The COIN manual of the US Army, per se, hardly has loopholes. It is a meaty, scholarly treatise of years of experience of several military generals who had withstood different kinds of insurgencies across various territorial domains and in challenging conditions.
But the moot point is the applicability of the COIN in the ‘graveyard of empires.’ If the Obama administration is trying to ‘run’ away from the undulated territory by somehow erecting a ‘façade of COIN’, then the implementation seems to be perfectly plausible. But, if Obama is really serious about ‘building a nation’ for the ‘variegated bands of tribes in the land of Abdali,’ then the COIN may prove to be too costly and it could be, in turn, detrimental to Obama’s domestic preferences: a ‘not-so-soothing scenario’ for his re-election cycle.
Before Obama is forced to follow the footsteps of his predecessors Truman and Johnson, a sane observer may like to suggest him the following:
The NATO-ISAF should try to hold onto Marjah and its nearby areas of Nad Ali for a reasonable period of time, viz. six months. That would psychologically dent the Taliban-Al Qaeda combo.
Before Marjah is firmly held and a reliable Afghan government is proved to be a reality there, NATO-ISAF should refrain from attacking Kandahar; thus avoiding engagement on two-fronts simultaneously.
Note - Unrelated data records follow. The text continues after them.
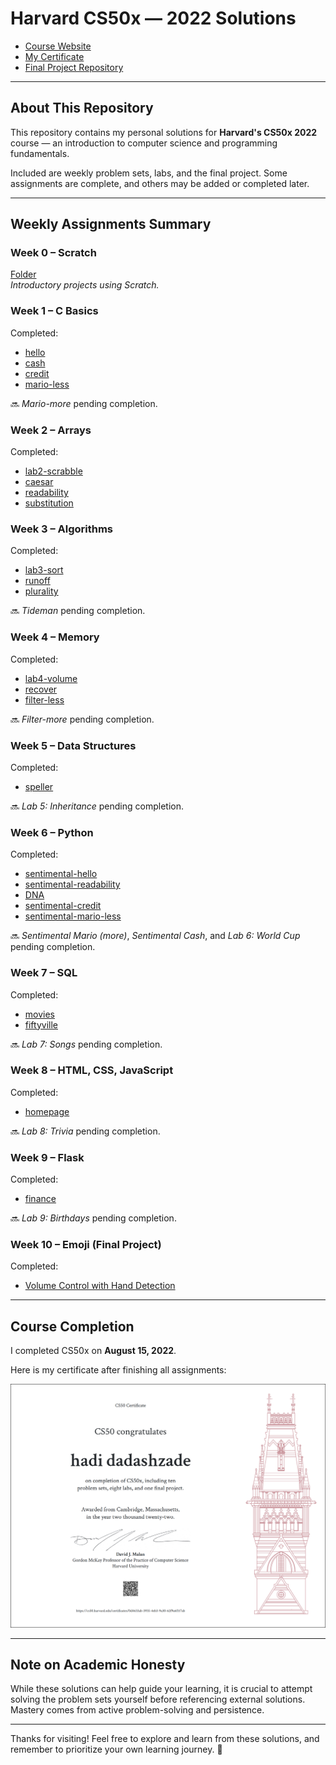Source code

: # Harvard CS50x — 2022 Solutions

- [Course Website](https://cs50.harvard.edu/x/2022/)  
- [My Certificate](https://cs50.harvard.edu/certificates/0d4633ab-3935-4eb3-9a30-62f9a6f117ab)  
- [Final Project Repository](https://github.com/hadidadashzade)

---

## About This Repository

This repository contains my personal solutions for **Harvard's CS50x 2022** course — an introduction to computer science and programming fundamentals.

Included are weekly problem sets, labs, and the final project. Some assignments are complete, and others may be added or completed later.

---

## Weekly Assignments Summary

### Week 0 – Scratch  
[Folder](./Week0)  
*Introductory projects using Scratch.*

### Week 1 – C Basics  
Completed:  
- [hello](./Week1/hello)  
- [cash](./Week1/cash)  
- [credit](./Week1/credit)  
- [mario-less](./Week1/mario-less)  

🔜 *Mario-more* pending completion.

### Week 2 – Arrays  
Completed:  
- [lab2-scrabble](./Week2/lab2/scrabble)  
- [caesar](./Week2/caesar)  
- [readability](./Week2/readability)  
- [substitution](./Week2/substitution)

### Week 3 – Algorithms  
Completed:  
- [lab3-sort](./Week3/lab3/sort)  
- [runoff](./Week3/runoff)  
- [plurality](./Week3/plurality)  

🔜 *Tideman* pending completion.

### Week 4 – Memory  
Completed:  
- [lab4-volume](./Week4/lab4/volume)  
- [recover](./Week4/recover)  
- [filter-less](./Week4/filter-less)  

🔜 *Filter-more* pending completion.

### Week 5 – Data Structures  
Completed:  
- [speller](./Week5/speller)  

🔜 *Lab 5: Inheritance* pending completion.

### Week 6 – Python  
Completed:  
- [sentimental-hello](./Week6/sentimental-hello)  
- [sentimental-readability](./Week6/sentimental-readability)  
- [DNA](./Week6/DNA)  
- [sentimental-credit](./Week6/sentimental-credit)  
- [sentimental-mario-less](./Week6/sentimental-mario-less)  

🔜 *Sentimental Mario (more)*, *Sentimental Cash*, and *Lab 6: World Cup* pending completion.

### Week 7 – SQL  
Completed:  
- [movies](./Week7/movies)  
- [fiftyville](./Week7/fiftyville)  

🔜 *Lab 7: Songs* pending completion.

### Week 8 – HTML, CSS, JavaScript  
Completed:  
- [homepage](./Week8/homepage)  

🔜 *Lab 8: Trivia* pending completion.

### Week 9 – Flask  
Completed:  
- [finance](./Week9/finance)  

🔜 *Lab 9: Birthdays* pending completion.

### Week 10 – Emoji (Final Project)  
Completed:  
- [Volume Control with Hand Detection](https://github.com/hadidadashzade)

---

## Course Completion

I completed CS50x on **August 15, 2022**.

Here is my certificate after finishing all assignments:

![CS50x Certificate](img/CS50x.png)

---

## Note on Academic Honesty

While these solutions can help guide your learning, it is crucial to attempt solving the problem sets yourself before referencing external solutions. Mastery comes from active problem-solving and persistence.

---

Thanks for visiting! Feel free to explore and learn from these solutions, and remember to prioritize your own learning journey. 🚀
Kandahar being the ultimate haven for the Taliban, would throw up fierce retaliation if attacked now. And quite expectedly, media reports have not been on the contrary. However, the temptation of denting the Taliban at one go before they re-group would be irresistible.
Meanwhile, security needs to be beefed up in Kabul. The Taliban would naturally hit Kabul and other urban centres to divert attention as done by its Pakistani counterpart during the Operation of the Pakistani military in South Waziristan. The series of suicide bombings in Kabul on 26 February, targeting foreign citizens, many of them Indians, is a relevant case in point.
If Marjah is held for a period of six months and collateral damage reduced to a minimum in other parts of Afghanistan, then that would provide the ideal platform for the Obama administration to have secured a vantage point to negotiate with the low and middle level Taliban.
The drone-strikes need to be continued, with celerity, in FATA, Swat and Quetta.
The Quetta Shura Taliban (QST) needs to be dismantled with Pakistani help for which the latter needs to be induced by diplomatic, political and financial means. The Kerry-Lugar Financial aid late last year and the US-Pak Strategic Dialogue in March-end of this year hint toward such a ‘favourable reconciliation’ between the two countries.
The final aim of US-led NATO-ISAF should be to leave Afghanistan completely by the end of 2011 in a phased manner. The first contingent may withdraw after Marjah seems secured.
To sum up succinctly, Obama needs to totally withdraw from both Iraq and Afghanistan in a phased manner by 2011, without falling prey to any sort of jingoism or egotism. But then, at the present juncture Obama gravitating in that orbit of sanity is probably a utopian proposition.